More cops, more weapons and more powers to use them and detain people. That’s what cops and commentators are demanding after Khalid Masood’s attack on parliament on Wednesday.
There have already been calls to arm more police after the attack, including from Tory MP Theresa Villiers. Armed cops have been seen patrolling in towns and cities across Britian. And the Met has deployed huge bombproof vehicles on the streets of Westminster.
It comes as newspapers whip up suspicion against Muslims, and areas with large Muslim populations.
Yesterday, Saturday, former Met Police commissioner Ian Blair said cops should get powers to monitor encrypted messaging services such as Whatsapp.
Masood had allegedly been active on the mobile messaging app two minutes before the attack.
“The police and intelligence services should have that power,” Blair said. “This will become a crucial part of all intelligence efforts to defeat Isis.”
But the changes aren’t about defeating Isis. They’re about stepping up surveillance on ordinary people and giving more power to the cops to use against everyone.

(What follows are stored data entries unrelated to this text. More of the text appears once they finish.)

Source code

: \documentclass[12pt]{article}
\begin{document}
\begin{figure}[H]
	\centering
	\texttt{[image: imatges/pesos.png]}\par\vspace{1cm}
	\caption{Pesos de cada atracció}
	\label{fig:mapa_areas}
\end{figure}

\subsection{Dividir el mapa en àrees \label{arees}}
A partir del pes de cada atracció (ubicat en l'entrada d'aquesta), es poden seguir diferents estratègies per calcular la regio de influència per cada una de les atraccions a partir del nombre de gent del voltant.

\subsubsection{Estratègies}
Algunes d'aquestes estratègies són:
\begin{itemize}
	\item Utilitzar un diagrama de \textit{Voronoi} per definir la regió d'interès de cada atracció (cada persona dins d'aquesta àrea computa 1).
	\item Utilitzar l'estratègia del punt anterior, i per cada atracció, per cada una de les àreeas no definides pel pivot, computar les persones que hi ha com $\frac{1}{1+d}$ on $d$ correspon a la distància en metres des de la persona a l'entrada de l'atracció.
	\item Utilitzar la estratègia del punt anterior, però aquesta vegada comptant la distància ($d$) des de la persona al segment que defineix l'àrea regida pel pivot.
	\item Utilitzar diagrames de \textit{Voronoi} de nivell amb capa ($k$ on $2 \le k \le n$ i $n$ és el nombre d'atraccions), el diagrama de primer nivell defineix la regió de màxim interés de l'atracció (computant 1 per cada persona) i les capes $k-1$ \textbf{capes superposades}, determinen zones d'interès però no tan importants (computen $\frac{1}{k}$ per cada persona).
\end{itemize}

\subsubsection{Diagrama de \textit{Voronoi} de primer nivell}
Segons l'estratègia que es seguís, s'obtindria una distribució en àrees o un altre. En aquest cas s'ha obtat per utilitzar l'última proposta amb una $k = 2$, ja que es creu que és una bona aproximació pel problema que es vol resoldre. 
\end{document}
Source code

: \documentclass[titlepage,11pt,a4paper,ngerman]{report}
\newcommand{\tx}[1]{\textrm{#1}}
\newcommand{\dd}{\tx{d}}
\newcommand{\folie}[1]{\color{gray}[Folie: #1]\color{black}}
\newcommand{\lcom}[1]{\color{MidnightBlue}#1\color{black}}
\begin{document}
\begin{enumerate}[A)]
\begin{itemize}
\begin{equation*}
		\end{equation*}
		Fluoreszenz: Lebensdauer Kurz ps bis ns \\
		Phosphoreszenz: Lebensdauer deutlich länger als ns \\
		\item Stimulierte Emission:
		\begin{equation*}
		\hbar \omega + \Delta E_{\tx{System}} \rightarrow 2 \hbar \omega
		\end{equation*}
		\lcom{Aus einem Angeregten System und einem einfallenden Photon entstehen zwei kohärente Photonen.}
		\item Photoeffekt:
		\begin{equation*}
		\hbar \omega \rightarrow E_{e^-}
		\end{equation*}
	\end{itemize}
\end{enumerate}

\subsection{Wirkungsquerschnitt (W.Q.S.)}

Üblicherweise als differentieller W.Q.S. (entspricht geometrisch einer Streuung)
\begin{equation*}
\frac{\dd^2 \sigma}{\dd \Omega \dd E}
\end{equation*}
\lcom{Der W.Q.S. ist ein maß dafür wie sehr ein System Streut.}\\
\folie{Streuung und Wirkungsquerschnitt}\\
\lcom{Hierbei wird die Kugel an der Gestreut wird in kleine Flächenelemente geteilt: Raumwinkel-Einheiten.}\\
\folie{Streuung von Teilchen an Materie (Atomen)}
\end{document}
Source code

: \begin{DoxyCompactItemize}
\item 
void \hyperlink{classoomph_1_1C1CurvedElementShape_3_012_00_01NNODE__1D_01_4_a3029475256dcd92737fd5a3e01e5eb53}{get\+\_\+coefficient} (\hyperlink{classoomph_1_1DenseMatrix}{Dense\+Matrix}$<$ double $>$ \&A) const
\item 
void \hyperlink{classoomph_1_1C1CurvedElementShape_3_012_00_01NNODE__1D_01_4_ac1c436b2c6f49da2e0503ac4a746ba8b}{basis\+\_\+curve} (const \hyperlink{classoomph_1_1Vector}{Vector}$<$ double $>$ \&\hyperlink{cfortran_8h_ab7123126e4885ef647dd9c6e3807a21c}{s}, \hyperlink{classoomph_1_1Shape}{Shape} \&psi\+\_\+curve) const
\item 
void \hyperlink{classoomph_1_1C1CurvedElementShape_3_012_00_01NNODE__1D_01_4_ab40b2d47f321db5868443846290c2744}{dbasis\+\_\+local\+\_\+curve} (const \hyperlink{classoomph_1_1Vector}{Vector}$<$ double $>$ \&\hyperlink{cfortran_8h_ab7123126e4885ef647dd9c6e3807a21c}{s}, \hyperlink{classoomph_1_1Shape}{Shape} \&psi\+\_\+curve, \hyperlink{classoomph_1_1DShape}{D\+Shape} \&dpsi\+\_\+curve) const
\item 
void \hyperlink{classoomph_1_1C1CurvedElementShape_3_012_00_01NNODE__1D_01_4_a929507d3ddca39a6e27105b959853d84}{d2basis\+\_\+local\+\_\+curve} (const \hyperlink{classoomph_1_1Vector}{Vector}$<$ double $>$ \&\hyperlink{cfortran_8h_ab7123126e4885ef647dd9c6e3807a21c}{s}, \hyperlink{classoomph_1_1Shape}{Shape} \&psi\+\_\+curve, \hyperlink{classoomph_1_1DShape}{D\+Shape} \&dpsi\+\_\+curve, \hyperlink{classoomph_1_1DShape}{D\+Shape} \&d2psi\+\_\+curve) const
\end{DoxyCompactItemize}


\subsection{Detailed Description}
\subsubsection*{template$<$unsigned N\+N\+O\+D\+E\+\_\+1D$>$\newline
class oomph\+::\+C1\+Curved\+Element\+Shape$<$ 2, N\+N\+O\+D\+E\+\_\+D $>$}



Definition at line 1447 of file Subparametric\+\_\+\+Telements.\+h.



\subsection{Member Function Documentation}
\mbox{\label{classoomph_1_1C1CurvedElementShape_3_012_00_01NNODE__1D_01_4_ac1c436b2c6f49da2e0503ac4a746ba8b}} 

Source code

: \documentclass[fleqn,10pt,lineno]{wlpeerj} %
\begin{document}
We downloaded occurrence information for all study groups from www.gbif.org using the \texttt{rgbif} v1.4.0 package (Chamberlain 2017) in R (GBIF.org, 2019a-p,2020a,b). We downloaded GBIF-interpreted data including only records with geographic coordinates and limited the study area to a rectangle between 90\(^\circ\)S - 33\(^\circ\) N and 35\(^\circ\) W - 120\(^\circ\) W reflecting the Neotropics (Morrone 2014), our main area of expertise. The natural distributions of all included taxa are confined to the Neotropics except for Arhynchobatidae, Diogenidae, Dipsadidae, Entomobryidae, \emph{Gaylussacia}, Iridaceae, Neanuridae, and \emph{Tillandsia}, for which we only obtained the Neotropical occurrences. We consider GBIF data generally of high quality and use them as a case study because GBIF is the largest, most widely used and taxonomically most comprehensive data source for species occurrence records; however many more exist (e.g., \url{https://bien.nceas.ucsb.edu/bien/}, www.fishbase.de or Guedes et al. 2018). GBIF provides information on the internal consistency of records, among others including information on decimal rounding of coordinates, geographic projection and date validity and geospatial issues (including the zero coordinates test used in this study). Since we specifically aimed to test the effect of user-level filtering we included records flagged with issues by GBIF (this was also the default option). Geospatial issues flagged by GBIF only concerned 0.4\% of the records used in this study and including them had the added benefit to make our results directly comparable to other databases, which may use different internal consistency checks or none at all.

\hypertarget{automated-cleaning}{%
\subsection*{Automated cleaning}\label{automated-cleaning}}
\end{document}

The British state has consistently used attacks like Wednesday’s to increase its repressive powers. Blair’s calls echo similar demands after the London bombings on 7 July 2005.
Just over a week after the bombings the government announced that “armed police officers could be given more aggressive shoot to kill orders, telling them to fire at the heads of suicide bombers”.
Seven days later armed police fired seven bullets into the head of a wholly innocent man, Jean Charles de Menezes, at Stockwell tube station, killing him.
As Met commissioner at the time, Blair misled the public over the circumstances surrounding de Menezes’s death. He claimed Jean Charles was acting suspiciously before he was shot at point-blank range.
Blair has since been given a knighthood. The officer in charge of that operation, Cressida Dick, now has his old job at the top of the Met.
Giving cops more powers today will lead to further racist scapegoating and political harassment.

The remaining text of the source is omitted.